Форум стал невыносим совершенно, и Герасим решительно отправил вон не только страницу, но и всю эту мерзко оранжевую «Оперу». Тупо уставился в пустой «Майкрософт Ворд», который обнажился на мониторе с исчезновением браузера. Надо же, забыл  закрыть, разделавшись с какими-то стихами.

Мышино-серое окно будто бы разводило руками – ну нету ничего.

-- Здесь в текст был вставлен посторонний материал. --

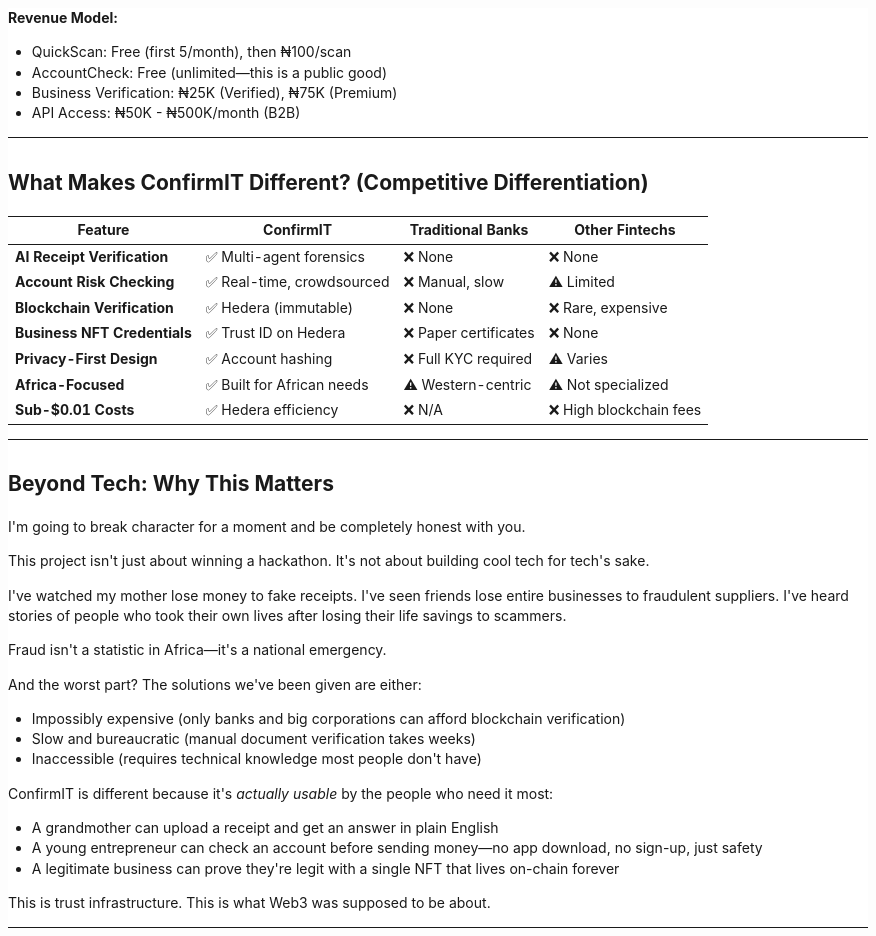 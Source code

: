 **Revenue Model:**
- QuickScan: Free (first 5/month), then ₦100/scan
- AccountCheck: Free (unlimited—this is a public good)
- Business Verification: ₦25K (Verified), ₦75K (Premium)
- API Access: ₦50K - ₦500K/month (B2B)

---

## What Makes ConfirmIT Different? (Competitive Differentiation)

| Feature | ConfirmIT | Traditional Banks | Other Fintechs |
|---------|-----------|-------------------|----------------|
| **AI Receipt Verification** | ✅ Multi-agent forensics | ❌ None | ❌ None |
| **Account Risk Checking** | ✅ Real-time, crowdsourced | ❌ Manual, slow | ⚠️ Limited |
| **Blockchain Verification** | ✅ Hedera (immutable) | ❌ None | ❌ Rare, expensive |
| **Business NFT Credentials** | ✅ Trust ID on Hedera | ❌ Paper certificates | ❌ None |
| **Privacy-First Design** | ✅ Account hashing | ❌ Full KYC required | ⚠️ Varies |
| **Africa-Focused** | ✅ Built for African needs | ⚠️ Western-centric | ⚠️ Not specialized |
| **Sub-$0.01 Costs** | ✅ Hedera efficiency | ❌ N/A | ❌ High blockchain fees |

---

## Beyond Tech: Why This Matters

I'm going to break character for a moment and be completely honest with you.

This project isn't just about winning a hackathon. It's not about building cool tech for tech's sake.

I've watched my mother lose money to fake receipts. I've seen friends lose entire businesses to fraudulent suppliers. I've heard stories of people who took their own lives after losing their life savings to scammers.

Fraud isn't a statistic in Africa—it's a national emergency.

And the worst part? The solutions we've been given are either:
- Impossibly expensive (only banks and big corporations can afford blockchain verification)
- Slow and bureaucratic (manual document verification takes weeks)
- Inaccessible (requires technical knowledge most people don't have)

ConfirmIT is different because it's *actually usable* by the people who need it most:
- A grandmother can upload a receipt and get an answer in plain English
- A young entrepreneur can check an account before sending money—no app download, no sign-up, just safety
- A legitimate business can prove they're legit with a single NFT that lives on-chain forever

This is trust infrastructure. This is what Web3 was supposed to be about.

---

«Коммерческую прозу, говоришь…»

Герасим открыл новый документ, посидел немного, почёсывая нос, набрал на клавиатуре слово «любовь». Долго смотрел на него. Какое-то оно… почти как не русское. Окончание это дурацкое… ФЬ.

Положим, если отбросить трафаретные варианты («кровь», «бровь», «вновь») то остаётся… Что остаётся? Целая обойма ВЕЛЕНИЙ – «приготовь», «прекословь»…

Снова застучал клавишами:

«одиночество».

(Ум привычно посыпал рифмами: "отчество", "высочество", "пророчество"…) Герасим медленно и бездумно, как люди порой водят по песку прутиком, выделил оба слова, скопировал, вставил рядом. Копировал и вставлял пока от этих двух слов, заполнивших шеренгами и колонами весь экран, не зарябило в глазах.

Потом он, сам не зная зачем, «воскресил» «Оперу», вставил эти два слова в окошечко Гугла.

Попёрло так попёрло. Актуально, ять! Хе-хе…

Он даже не глянул на первые адреса страниц и ссылки, а щёлкнул как можно «поглубже» в завалы найдённых документов. Потом почти вслепую выбрал «мышкой» веб-страничку и открыл её. Рассказ. «ИСТОРИЯ О НЕУДАЧНОЙ ЛЮБВИ или о чём-то другом». Ну, хорошо хоть не трактат. Научная терминология и дидактический стиль сейчас не пошли бы.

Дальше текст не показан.